Atlantic Salmon Trout Welfare +4 more

Scientists in Norway are investigating how farmed salmon and rainbow trout perceive light in their surroundings through the IllumiAkva project. Their goal is to provide fish farmers with lighting recommendations, from hatching to harvest, for both species to improve fish welfare.

A salmon cage at night.
Underwater light at a research facility in Northern Norway during the polar night

© Anja Striberny, Nofima

Light control is widely used in aquaculture to promote healthy growth, synchronise smoltification and to prevent early sexual maturation. This is achieved by adjusting the light’s intensity, quality and timing. 

Now, by considering how fish themselves perceive light, researchers hope to develop lighting regimes that align more closely with their biology. 

Industry Survey launched

Anja Striberny, project leader at Nofima, and her colleagues are currently mapping out how light is used in the industry in Norway.

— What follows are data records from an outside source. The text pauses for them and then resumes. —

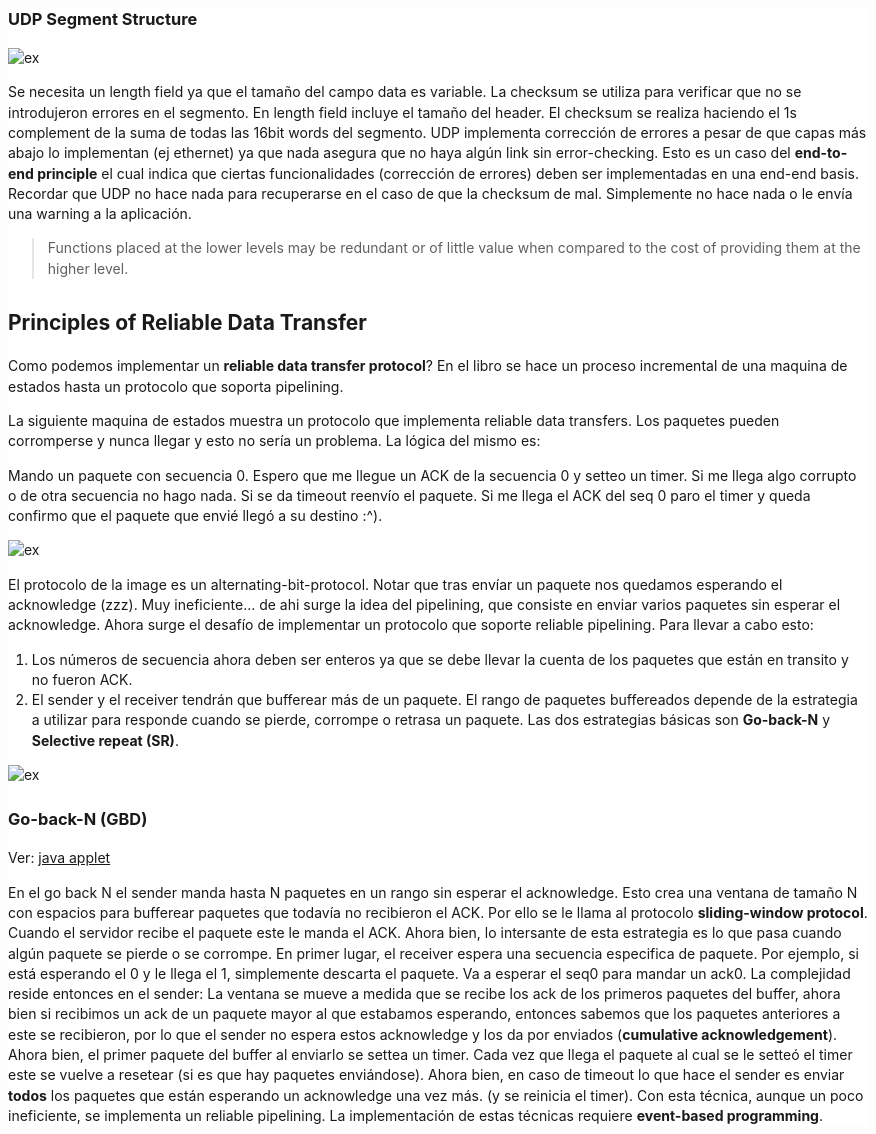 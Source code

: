 ### UDP Segment Structure

![ex](assets/udpstruct.png)

Se necesita un length field ya que el tamaño del campo data es variable. La checksum se utiliza para verificar que no se introdujeron errores en el segmento.  En length field incluye el tamaño del header. El checksum se realiza haciendo el 1s complement de la suma de todas las 16bit words del segmento. UDP implementa corrección de errores a pesar de que capas más abajo lo implementan (ej ethernet) ya que nada asegura que no haya algún link sin error-checking. Esto es un caso del **end-to-end principle** el cual indica que ciertas funcionalidades (corrección de errores) deben ser implementadas en una end-end basis. Recordar que UDP no hace nada para recuperarse en el caso de que la checksum de mal. Simplemente no hace nada o le envía una warning a la aplicación.

> Functions placed at the lower levels may be redundant or of little value when compared to the cost of providing them at the higher level. 


## Principles of Reliable Data Transfer

Como podemos implementar un **reliable data transfer protocol**? En el libro se hace un proceso incremental de una maquina de estados hasta un protocolo que soporta pipelining. 

La siguiente maquina de estados muestra un protocolo que implementa reliable data transfers. Los paquetes pueden corromperse y nunca llegar y esto no sería un problema. La lógica del mismo es:

Mando un paquete con secuencia 0. Espero que me llegue un ACK de la secuencia 0 y setteo un timer. Si me llega algo corrupto o de otra secuencia no hago nada. Si se da timeout reenvío el paquete. Si me llega el ACK del seq 0 paro el timer y queda confirmo que el paquete que envié llegó a su destino :^).

![ex](assets/rdt30.png)

El protocolo de la image es un alternating-bit-protocol. Notar que tras envíar un paquete nos quedamos esperando el acknowledge (zzz). Muy ineficiente... de ahi surge la idea del pipelining, que consiste en enviar varios paquetes sin esperar el acknowledge. Ahora surge el desafío de implementar un protocolo que soporte reliable pipelining. Para llevar a cabo esto:

1. Los números de secuencia ahora deben ser enteros ya que se debe llevar la cuenta de los paquetes que están en transito y no fueron ACK.
2. El sender y el receiver tendrán que bufferear más de un paquete. El rango de paquetes buffereados depende de la estrategia a utilizar para responde cuando se pierde, corrompe o retrasa un paquete. Las dos estrategias básicas son **Go-back-N** y **Selective repeat (SR)**.

![ex](assets/usapipeline.png)

### Go-back-N (GBD)

Ver: [java applet](https://media.pearsoncmg.com/aw/ecs_kurose_compnetwork_7/cw/content/interactiveanimations/go-back-n-protocol/index.html)

En el go back N el sender manda hasta N paquetes en un rango sin esperar el acknowledge. Esto crea una ventana de tamaño N con espacios para bufferear paquetes que todavía no recibieron el ACK.  Por ello se le llama al protocolo **sliding-window protocol**. Cuando el servidor recibe el paquete este le manda el ACK. Ahora bien, lo intersante de esta estrategia es lo que pasa cuando algún paquete se pierde o se corrompe. En primer lugar, el receiver espera una secuencia especifica de paquete. Por ejemplo, si está esperando el 0 y le llega el 1, simplemente descarta el paquete. Va a esperar el seq0 para mandar un ack0. La complejidad reside entonces en el sender: La ventana se mueve a medida que se recibe los ack de los primeros paquetes del buffer, ahora bien si recibimos un ack de un paquete mayor al que estabamos esperando, entonces sabemos que los paquetes anteriores a este se recibieron, por lo que el sender no espera estos acknowledge y los da por enviados (**cumulative acknowledgement**). Ahora bien, el primer paquete del buffer al enviarlo se settea un timer. Cada vez que llega el paquete al cual se le setteó el timer este se vuelve a resetear (si es que hay paquetes enviándose). Ahora bien, en caso de timeout lo que hace el sender es enviar **todos** los paquetes que están esperando un acknowledge una vez más. (y se reinicia el timer). Con esta técnica, aunque un poco ineficiente, se implementa un reliable pipelining. La implementación de estas técnicas requiere **event-based programming**. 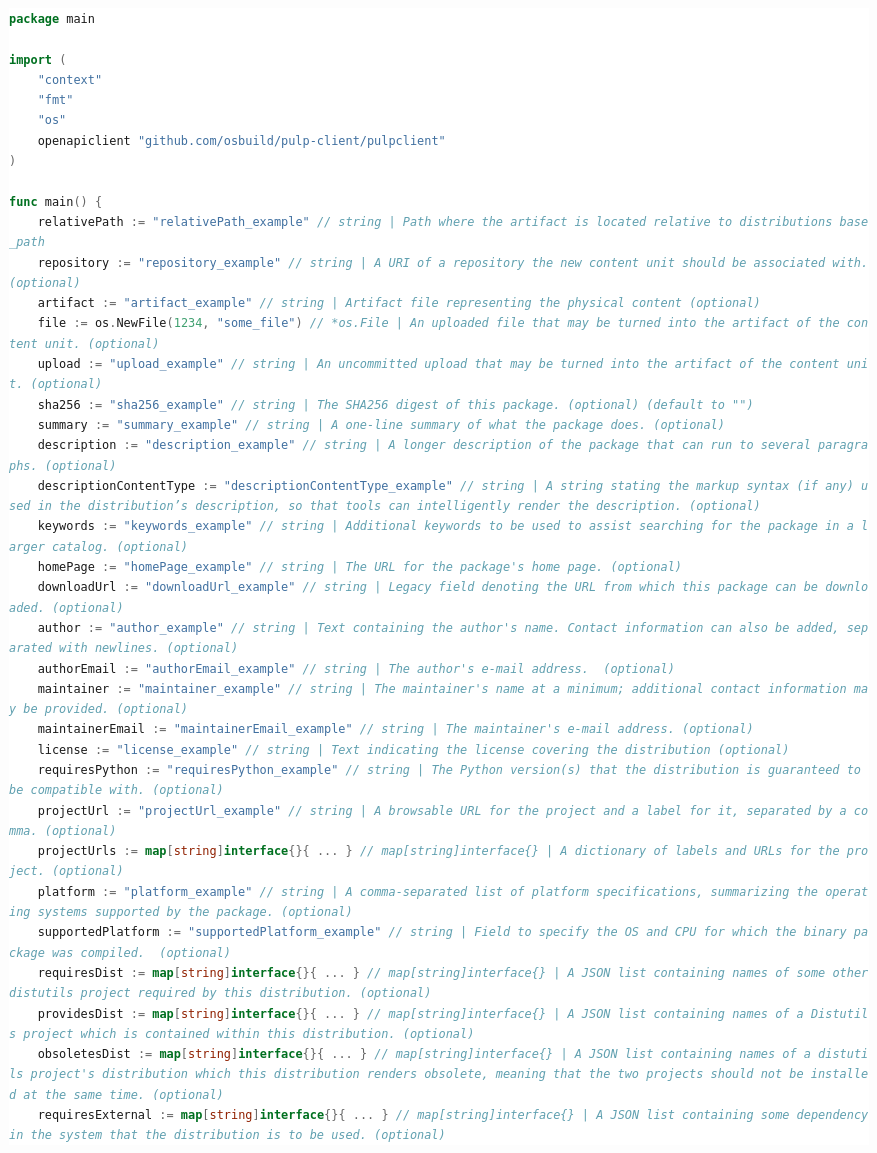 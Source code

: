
 ```go
package main

import (
    "context"
    "fmt"
    "os"
    openapiclient "github.com/osbuild/pulp-client/pulpclient"
)

func main() {
    relativePath := "relativePath_example" // string | Path where the artifact is located relative to distributions base_path
    repository := "repository_example" // string | A URI of a repository the new content unit should be associated with. (optional)
    artifact := "artifact_example" // string | Artifact file representing the physical content (optional)
    file := os.NewFile(1234, "some_file") // *os.File | An uploaded file that may be turned into the artifact of the content unit. (optional)
    upload := "upload_example" // string | An uncommitted upload that may be turned into the artifact of the content unit. (optional)
    sha256 := "sha256_example" // string | The SHA256 digest of this package. (optional) (default to "")
    summary := "summary_example" // string | A one-line summary of what the package does. (optional)
    description := "description_example" // string | A longer description of the package that can run to several paragraphs. (optional)
    descriptionContentType := "descriptionContentType_example" // string | A string stating the markup syntax (if any) used in the distribution’s description, so that tools can intelligently render the description. (optional)
    keywords := "keywords_example" // string | Additional keywords to be used to assist searching for the package in a larger catalog. (optional)
    homePage := "homePage_example" // string | The URL for the package's home page. (optional)
    downloadUrl := "downloadUrl_example" // string | Legacy field denoting the URL from which this package can be downloaded. (optional)
    author := "author_example" // string | Text containing the author's name. Contact information can also be added, separated with newlines. (optional)
    authorEmail := "authorEmail_example" // string | The author's e-mail address.  (optional)
    maintainer := "maintainer_example" // string | The maintainer's name at a minimum; additional contact information may be provided. (optional)
    maintainerEmail := "maintainerEmail_example" // string | The maintainer's e-mail address. (optional)
    license := "license_example" // string | Text indicating the license covering the distribution (optional)
    requiresPython := "requiresPython_example" // string | The Python version(s) that the distribution is guaranteed to be compatible with. (optional)
    projectUrl := "projectUrl_example" // string | A browsable URL for the project and a label for it, separated by a comma. (optional)
    projectUrls := map[string]interface{}{ ... } // map[string]interface{} | A dictionary of labels and URLs for the project. (optional)
    platform := "platform_example" // string | A comma-separated list of platform specifications, summarizing the operating systems supported by the package. (optional)
    supportedPlatform := "supportedPlatform_example" // string | Field to specify the OS and CPU for which the binary package was compiled.  (optional)
    requiresDist := map[string]interface{}{ ... } // map[string]interface{} | A JSON list containing names of some other distutils project required by this distribution. (optional)
    providesDist := map[string]interface{}{ ... } // map[string]interface{} | A JSON list containing names of a Distutils project which is contained within this distribution. (optional)
    obsoletesDist := map[string]interface{}{ ... } // map[string]interface{} | A JSON list containing names of a distutils project's distribution which this distribution renders obsolete, meaning that the two projects should not be installed at the same time. (optional)
    requiresExternal := map[string]interface{}{ ... } // map[string]interface{} | A JSON list containing some dependency in the system that the distribution is to be used. (optional)
``` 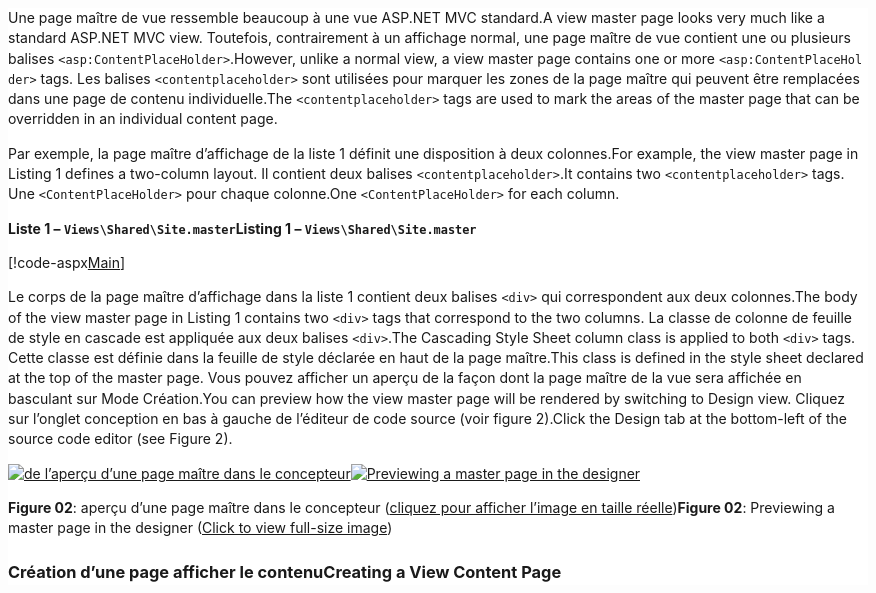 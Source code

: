 <span data-ttu-id="449a2-124">Une page maître de vue ressemble beaucoup à une vue ASP.NET MVC standard.</span><span class="sxs-lookup"><span data-stu-id="449a2-124">A view master page looks very much like a standard ASP.NET MVC view.</span></span> <span data-ttu-id="449a2-125">Toutefois, contrairement à un affichage normal, une page maître de vue contient une ou plusieurs balises `<asp:ContentPlaceHolder>`.</span><span class="sxs-lookup"><span data-stu-id="449a2-125">However, unlike a normal view, a view master page contains one or more `<asp:ContentPlaceHolder>` tags.</span></span> <span data-ttu-id="449a2-126">Les balises `<contentplaceholder>` sont utilisées pour marquer les zones de la page maître qui peuvent être remplacées dans une page de contenu individuelle.</span><span class="sxs-lookup"><span data-stu-id="449a2-126">The `<contentplaceholder>` tags are used to mark the areas of the master page that can be overridden in an individual content page.</span></span>

<span data-ttu-id="449a2-127">Par exemple, la page maître d’affichage de la liste 1 définit une disposition à deux colonnes.</span><span class="sxs-lookup"><span data-stu-id="449a2-127">For example, the view master page in Listing 1 defines a two-column layout.</span></span> <span data-ttu-id="449a2-128">Il contient deux balises `<contentplaceholder>`.</span><span class="sxs-lookup"><span data-stu-id="449a2-128">It contains two `<contentplaceholder>` tags.</span></span> <span data-ttu-id="449a2-129">Une `<ContentPlaceHolder>` pour chaque colonne.</span><span class="sxs-lookup"><span data-stu-id="449a2-129">One `<ContentPlaceHolder>` for each column.</span></span>

<span data-ttu-id="449a2-130">**Liste 1 – `Views\Shared\Site.master`**</span><span class="sxs-lookup"><span data-stu-id="449a2-130">**Listing 1 – `Views\Shared\Site.master`**</span></span>

[!code-aspx[Main](creating-page-layouts-with-view-master-pages-vb/samples/sample1.aspx)]

<span data-ttu-id="449a2-131">Le corps de la page maître d’affichage dans la liste 1 contient deux balises `<div>` qui correspondent aux deux colonnes.</span><span class="sxs-lookup"><span data-stu-id="449a2-131">The body of the view master page in Listing 1 contains two `<div>` tags that correspond to the two columns.</span></span> <span data-ttu-id="449a2-132">La classe de colonne de feuille de style en cascade est appliquée aux deux balises `<div>`.</span><span class="sxs-lookup"><span data-stu-id="449a2-132">The Cascading Style Sheet column class is applied to both `<div>` tags.</span></span> <span data-ttu-id="449a2-133">Cette classe est définie dans la feuille de style déclarée en haut de la page maître.</span><span class="sxs-lookup"><span data-stu-id="449a2-133">This class is defined in the style sheet declared at the top of the master page.</span></span> <span data-ttu-id="449a2-134">Vous pouvez afficher un aperçu de la façon dont la page maître de la vue sera affichée en basculant sur Mode Création.</span><span class="sxs-lookup"><span data-stu-id="449a2-134">You can preview how the view master page will be rendered by switching to Design view.</span></span> <span data-ttu-id="449a2-135">Cliquez sur l’onglet conception en bas à gauche de l’éditeur de code source (voir figure 2).</span><span class="sxs-lookup"><span data-stu-id="449a2-135">Click the Design tab at the bottom-left of the source code editor (see Figure 2).</span></span>

<span data-ttu-id="449a2-136">[![de l’aperçu d’une page maître dans le concepteur](creating-page-layouts-with-view-master-pages-vb/_static/image5.png)](creating-page-layouts-with-view-master-pages-vb/_static/image4.png)</span><span class="sxs-lookup"><span data-stu-id="449a2-136">[![Previewing a master page in the designer](creating-page-layouts-with-view-master-pages-vb/_static/image5.png)](creating-page-layouts-with-view-master-pages-vb/_static/image4.png)</span></span>

<span data-ttu-id="449a2-137">**Figure 02**: aperçu d’une page maître dans le concepteur ([cliquez pour afficher l’image en taille réelle](creating-page-layouts-with-view-master-pages-vb/_static/image6.png))</span><span class="sxs-lookup"><span data-stu-id="449a2-137">**Figure 02**: Previewing a master page in the designer ([Click to view full-size image](creating-page-layouts-with-view-master-pages-vb/_static/image6.png))</span></span>

### <a name="creating-a-view-content-page"></a><span data-ttu-id="449a2-138">Création d’une page afficher le contenu</span><span class="sxs-lookup"><span data-stu-id="449a2-138">Creating a View Content Page</span></span>
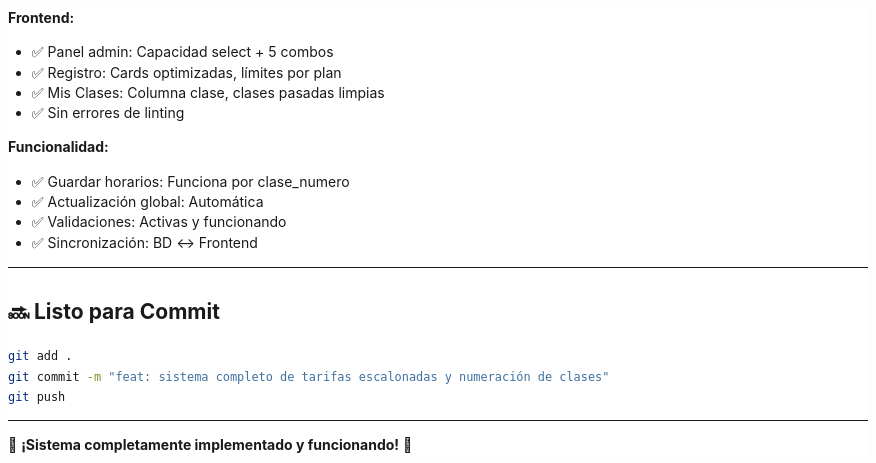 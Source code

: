 **Frontend:**
- ✅ Panel admin: Capacidad select + 5 combos
- ✅ Registro: Cards optimizadas, límites por plan
- ✅ Mis Clases: Columna clase, clases pasadas limpias
- ✅ Sin errores de linting

**Funcionalidad:**
- ✅ Guardar horarios: Funciona por clase_numero
- ✅ Actualización global: Automática
- ✅ Validaciones: Activas y funcionando
- ✅ Sincronización: BD ↔ Frontend

---

## 🔜 **Listo para Commit**

```bash
git add .
git commit -m "feat: sistema completo de tarifas escalonadas y numeración de clases"
git push
```

---

🎉 **¡Sistema completamente implementado y funcionando!** 🚀

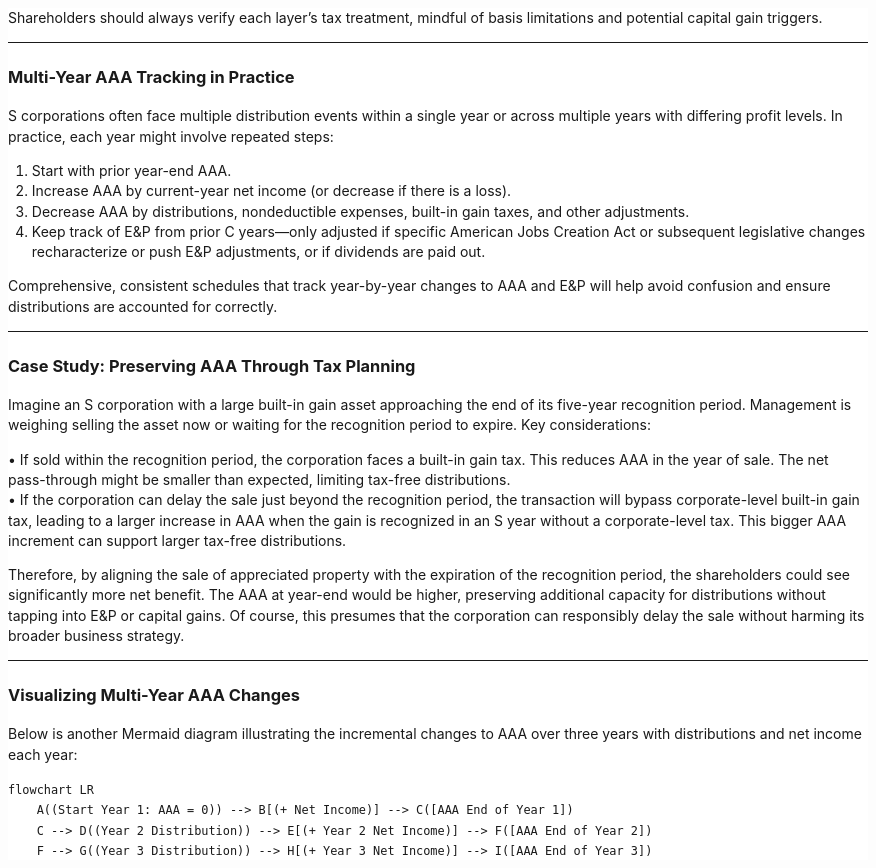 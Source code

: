 Shareholders should always verify each layer’s tax treatment, mindful of basis limitations and potential capital gain triggers.

---

### Multi-Year AAA Tracking in Practice

S corporations often face multiple distribution events within a single year or across multiple years with differing profit levels. In practice, each year might involve repeated steps:

1. Start with prior year-end AAA.  
2. Increase AAA by current-year net income (or decrease if there is a loss).  
3. Decrease AAA by distributions, nondeductible expenses, built-in gain taxes, and other adjustments.  
4. Keep track of E&P from prior C years—only adjusted if specific American Jobs Creation Act or subsequent legislative changes recharacterize or push E&P adjustments, or if dividends are paid out.  

Comprehensive, consistent schedules that track year-by-year changes to AAA and E&P will help avoid confusion and ensure distributions are accounted for correctly.

---

### Case Study: Preserving AAA Through Tax Planning

Imagine an S corporation with a large built-in gain asset approaching the end of its five-year recognition period. Management is weighing selling the asset now or waiting for the recognition period to expire. Key considerations:

• If sold within the recognition period, the corporation faces a built-in gain tax. This reduces AAA in the year of sale. The net pass-through might be smaller than expected, limiting tax-free distributions.  
• If the corporation can delay the sale just beyond the recognition period, the transaction will bypass corporate-level built-in gain tax, leading to a larger increase in AAA when the gain is recognized in an S year without a corporate-level tax. This bigger AAA increment can support larger tax-free distributions.  

Therefore, by aligning the sale of appreciated property with the expiration of the recognition period, the shareholders could see significantly more net benefit. The AAA at year-end would be higher, preserving additional capacity for distributions without tapping into E&P or capital gains. Of course, this presumes that the corporation can responsibly delay the sale without harming its broader business strategy.

---

### Visualizing Multi-Year AAA Changes

Below is another Mermaid diagram illustrating the incremental changes to AAA over three years with distributions and net income each year:

```mermaid
flowchart LR
    A((Start Year 1: AAA = 0)) --> B[(+ Net Income)] --> C([AAA End of Year 1])
    C --> D((Year 2 Distribution)) --> E[(+ Year 2 Net Income)] --> F([AAA End of Year 2])
    F --> G((Year 3 Distribution)) --> H[(+ Year 3 Net Income)] --> I([AAA End of Year 3])
```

“There are more than a thousand scientific articles on the effects of light on salmon and trout. Fish farmers have requested a knowledge-based overview, so we have launched a survey about their light control. We hope industry players will respond, so we can connect research-based knowledge with practical experience,” said Striberny in a press release.

In addition to the survey, the project group will review scientific literature and carry out new experiments to better understand the interaction between light and fish physiology.

A fundamental challenge lies in the way that light is currently measured. The standard unit, lux, is based on human vision and may not accurately represent how fish experience light. The team led by Alexander West, a scientist at The Arctic University of Norway (UiT), is working to characterise the light response of light-sensitive proteins, known as opsins, in salmon.

“Humans only have a few opsins, while salmon have more than fifty. Characterising these is an important step towards measuring light from the salmon’s perspective,” added West. 

While scientists at SINTEF Ocean will characterise some of the unknown light environments, Nofima and NORCE will test what different light qualities mean for salmon physiology and welfare.

The project is a collaboration between both research and industry representatives. Scientific partners include Nofima, UiT, SINTEF Ocean, NORCE, the University of Manchester and the Research Institute for Farm Animal Biology (FBN). Industry collaborators include Salmar Settefisk, Grieg Seafood, and NCE Aquaculture. Funded by the Norwegian Seafood Research Fund (FHF), the project is set to run until June 2028.